All submissions of the EM system will be redirected to Online Manuscript Submission System. Authors are requested to submit articles directly to Online Manuscript Submission System of respective journal.

Survey on News Recommendation

Mansi Sood1, Harmeet Kaur2
  1. Department of Computer Science, Shyama Prasad Mukherji College, University of Delhi, Delhi, India
  2. Department of Computer Science, Hans Raj College, University of Delhi, Delhi, India
Related article at Pubmed, Scholar Google

Visit for more related articles at International Journal of Advanced Research in Electrical, Electronics and Instrumentation Engineering

Abstract

Recommender Systems have evolved as an answer to information overload problem prevalent with online users, looking for relevant information out of a huge premise of content available online. Such systems are used to provide recommendations to the users guiding them towards items that match their interest areas and choice. News Recommendation is a specific research area under recommender systems where these systems are used to suggest news articles to the users that match their reading interests and personal preferences. However, news recommendation differs from traditional recommendation needs and concerns in many aspects. This paper surveys many such systems built over past few years, and tries to present the special challenges associated with news recommendation over the traditional model of recommendation. It also explores recommendation techniques that can be used to generate news recommendations for the users.

Keywords

News Recommendation, User Profile, Personalization, Preference, Content based Filtering, Collaborative Filtering, News Categories.

INTRODUCTION

Due to tremendous and ever increasing growth of information sources available online, the World Wide Web is witnessing a rising demand of intelligent systems that can guide users to find relevant information for themselves.
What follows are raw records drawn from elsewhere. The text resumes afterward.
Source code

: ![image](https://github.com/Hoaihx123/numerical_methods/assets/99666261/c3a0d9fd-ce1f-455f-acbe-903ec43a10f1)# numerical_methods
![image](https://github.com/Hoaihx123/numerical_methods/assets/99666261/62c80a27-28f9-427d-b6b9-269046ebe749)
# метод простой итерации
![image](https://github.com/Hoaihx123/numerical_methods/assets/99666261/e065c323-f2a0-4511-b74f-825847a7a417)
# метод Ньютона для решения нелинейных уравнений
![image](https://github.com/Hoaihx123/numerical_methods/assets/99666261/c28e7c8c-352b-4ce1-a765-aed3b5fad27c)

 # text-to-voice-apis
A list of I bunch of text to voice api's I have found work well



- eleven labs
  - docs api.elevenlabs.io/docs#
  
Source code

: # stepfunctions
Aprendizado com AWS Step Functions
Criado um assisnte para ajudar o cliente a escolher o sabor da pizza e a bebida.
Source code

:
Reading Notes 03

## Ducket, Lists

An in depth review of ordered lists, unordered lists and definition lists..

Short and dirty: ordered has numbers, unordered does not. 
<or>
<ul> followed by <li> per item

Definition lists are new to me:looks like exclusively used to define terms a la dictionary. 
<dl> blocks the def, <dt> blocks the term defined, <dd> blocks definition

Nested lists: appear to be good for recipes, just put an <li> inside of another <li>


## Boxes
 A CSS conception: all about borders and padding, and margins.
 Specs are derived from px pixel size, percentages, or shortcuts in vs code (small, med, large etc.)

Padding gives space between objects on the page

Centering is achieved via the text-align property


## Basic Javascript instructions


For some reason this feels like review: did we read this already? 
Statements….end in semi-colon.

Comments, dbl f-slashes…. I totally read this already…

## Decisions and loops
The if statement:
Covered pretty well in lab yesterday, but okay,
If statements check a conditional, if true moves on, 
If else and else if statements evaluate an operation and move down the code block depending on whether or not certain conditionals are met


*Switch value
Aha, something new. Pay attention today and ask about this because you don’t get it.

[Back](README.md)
The challenge is to find the right content, something that will satisfy the current information needs or will match up their interest area and preferences. Search engines can help to resolve this problem to an extent, particularly if users are looking for some specific data that can be formulated as a formal query. However, in many cases, users may not even know what to look for. Often this is the case with items like news, movies etc. where users are browsing for things that might match up their interest areas. In such cases, it is better to present recommendations to users based on their interests as demonstrated by them implicitly or explicitly [1].
Recommender systems have evolved as an answer to above concerns by suggesting recommendations to the users for content suited to their needs [2]. They can be defined as systems that produce recommendations as output or has the effect of pruning large information spaces so that users are directed toward items that best meet their needs and preferences [3]. Such systems have a rising demand in an environment where the amount of online information outshines any individual’s capability to survey it [4]. It is the criteria of personalized, interesting and preferred that separates the recommender systems from information retrieval systems or search engines [5]. The purpose of search engines is just to match the user query with the available items, information content etc and return the matching content ranked by the degree of match. Recommender systems are now an integral part of many e-commerce websites such as Amazon.com [1, 6]. A variety of approaches have been proposed for devising recommendations for users, like contentbased, collaborative, knowledge-based etc. However, all of the known techniques have strengths and weaknesses [7, 8], and many researchers have chosen to combine these techniques in different ways leading to a hybrid method [9, 10] combining benefits of two approaches [11].
A typical area where recommender systems are gaining a lot of importance is the news industry, where news access patterns are changing and getting modernized with the advancements in technology and the ease to browse World Wide Web. Many news sources and agencies have introduced online news access portals which users can access anytime, anywhere to browse through latest news updates. This helps them to stay updated about the latest developments around them without any time delay. However, challenge remains the same or even gets bigger than the other domains i.e. to find the right and relevant content. Browsing these online news sources, users are looking for interesting, latest news amongst a huge number of articles available, something that matches their reading interests and can keep them busy. To attract a good amount of users to their websites, online news sources are increasingly employing recommender systems to improve user experience on their sites. Recommender systems are required to identify individual preferences and reading interest areas of users to present personalized tailored updates to them [12, 13].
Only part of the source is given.